Jak tłumaczy przedstawiciel Apple’a, Rich Dellinger, Nintendo nie ma tak zaawansowanej technologii, aby sprostać oczekiwaniom rynku. – Koniecznie jest połączenie wyśmienitej grafiki, z kontrolą ruchową, to jest przyszłość rynku konsol do gier i my ją utworzymy – powiedział. Plotki o przejęciu firmy Sony przez Apple’a pojawiały się już pod koniec 2010 roku, kiedy to wypłynęła informacja o tym, iż firma z Cupertino dysponuje aż 50 miliardami dolarów w gotówce i zastanawia się co z nimi zrobić. Większość analityków skłaniała się właśnie do przejęcia Sony i… stało się.

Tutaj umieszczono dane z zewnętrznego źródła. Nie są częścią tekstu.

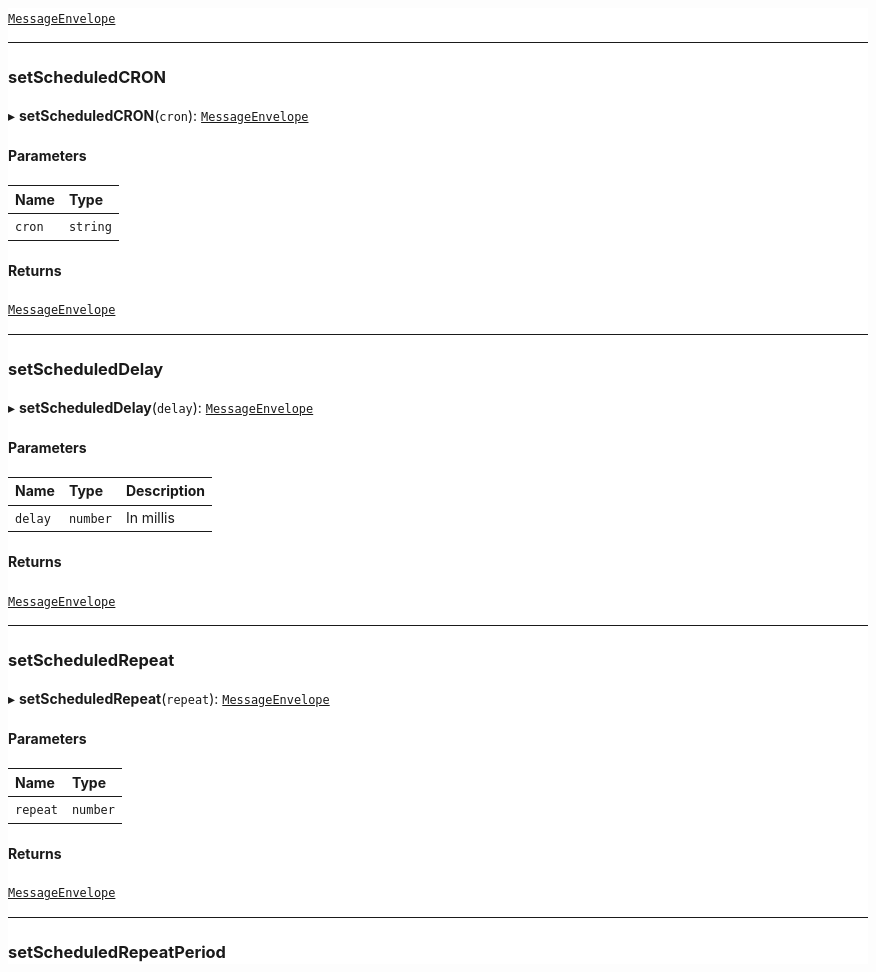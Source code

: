 [`MessageEnvelope`](MessageEnvelope.md)

___

### setScheduledCRON

▸ **setScheduledCRON**(`cron`): [`MessageEnvelope`](MessageEnvelope.md)

#### Parameters

| Name | Type |
| :------ | :------ |
| `cron` | `string` |

#### Returns

[`MessageEnvelope`](MessageEnvelope.md)

___

### setScheduledDelay

▸ **setScheduledDelay**(`delay`): [`MessageEnvelope`](MessageEnvelope.md)

#### Parameters

| Name | Type | Description |
| :------ | :------ | :------ |
| `delay` | `number` | In millis |

#### Returns

[`MessageEnvelope`](MessageEnvelope.md)

___

### setScheduledRepeat

▸ **setScheduledRepeat**(`repeat`): [`MessageEnvelope`](MessageEnvelope.md)

#### Parameters

| Name | Type |
| :------ | :------ |
| `repeat` | `number` |

#### Returns

[`MessageEnvelope`](MessageEnvelope.md)

___

### setScheduledRepeatPeriod
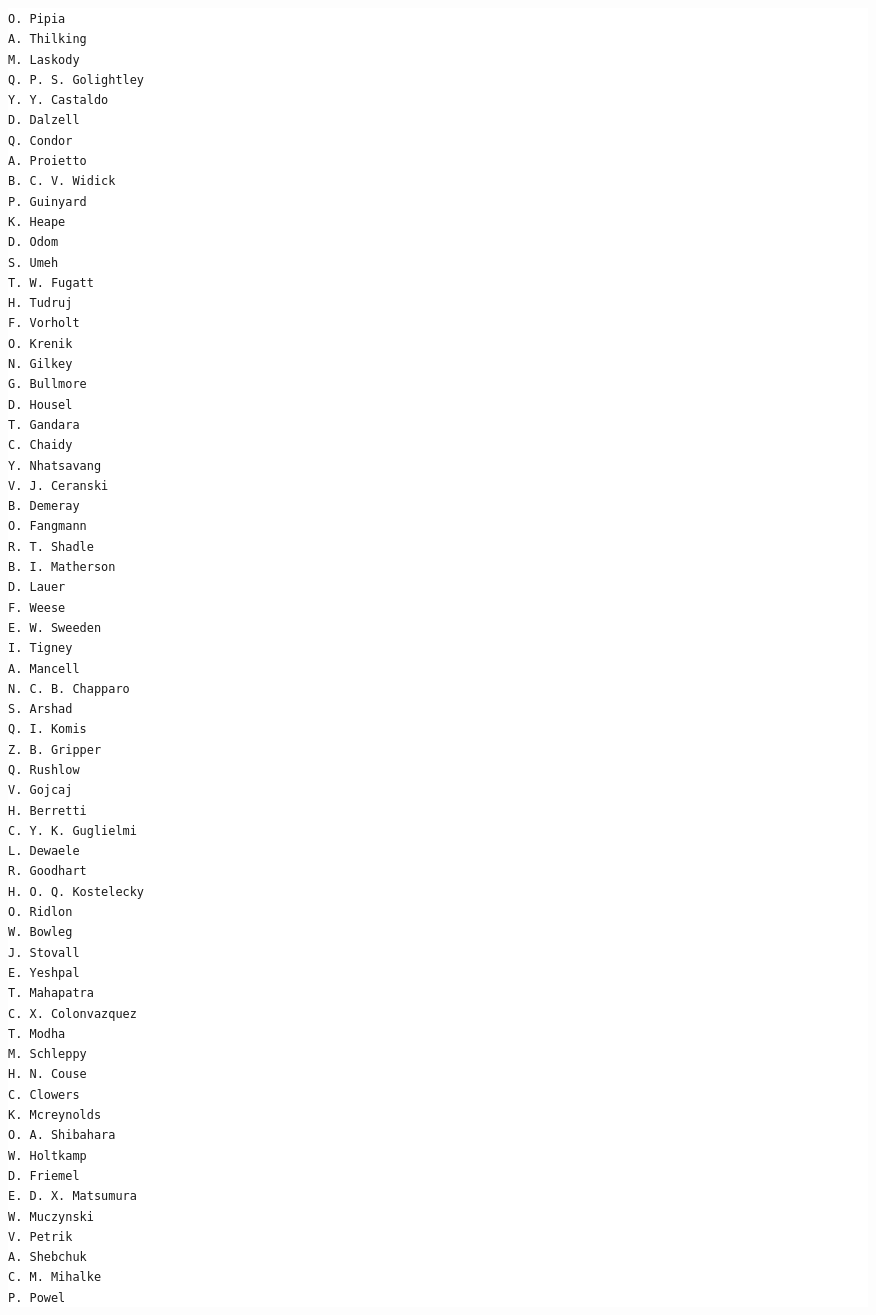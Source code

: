     O. Pipia
    A. Thilking
    M. Laskody
    Q. P. S. Golightley
    Y. Y. Castaldo
    D. Dalzell
    Q. Condor
    A. Proietto
    B. C. V. Widick
    P. Guinyard
    K. Heape
    D. Odom
    S. Umeh
    T. W. Fugatt
    H. Tudruj
    F. Vorholt
    O. Krenik
    N. Gilkey
    G. Bullmore
    D. Housel
    T. Gandara
    C. Chaidy
    Y. Nhatsavang
    V. J. Ceranski
    B. Demeray
    O. Fangmann
    R. T. Shadle
    B. I. Matherson
    D. Lauer
    F. Weese
    E. W. Sweeden
    I. Tigney
    A. Mancell
    N. C. B. Chapparo
    S. Arshad
    Q. I. Komis
    Z. B. Gripper
    Q. Rushlow
    V. Gojcaj
    H. Berretti
    C. Y. K. Guglielmi
    L. Dewaele
    R. Goodhart
    H. O. Q. Kostelecky
    O. Ridlon
    W. Bowleg
    J. Stovall
    E. Yeshpal
    T. Mahapatra
    C. X. Colonvazquez
    T. Modha
    M. Schleppy
    H. N. Couse
    C. Clowers
    K. Mcreynolds
    O. A. Shibahara
    W. Holtkamp
    D. Friemel
    E. D. X. Matsumura
    W. Muczynski
    V. Petrik
    A. Shebchuk
    C. M. Mihalke
    P. Powel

Za niespełna 14 miliardów dolarów, Apple przejmuje oddział firmy Sony zajmujący się rozwijaniem konsoli do gier Playstation. Oprócz gotówki, którą Apple zapłaci firmie Sony, transakcja przewiduje także przejęcie pewnej, utajnionej ilości akcji. Firma z Cupertino nie zamierza jednak rozwiązywać oddziału, ale zapewni wsparcie od strony oprogramowania – na nowej generacji konsoli ma bowiem pojawić się system operacyjny iOS, a gry będzie można kupować bezpośrednio z AppStore.
Według Steve’a Wozniaka, współzałożyciela Apple’a, który ostatnio niezbyt dobrze żyje ze “swoją” dawną firmą, to doskonały czas na tego typu przejęcie. – Owszem, jestem trochę sceptyczny co do samego pomysłu wchodzenia Apple’a na rynek konsol, ale jeśli już, to właśnie teraz jest ten czas, a Sony Entertainment to doskonały wybór – powiedział.
Nowa konsola do gier Apple’a ma zadebiutować na rynku już w przyszłym roku. Ciekawe co na to Microsoft, który nowego Xboksa ma zaprezentować dopiero za cztery lata.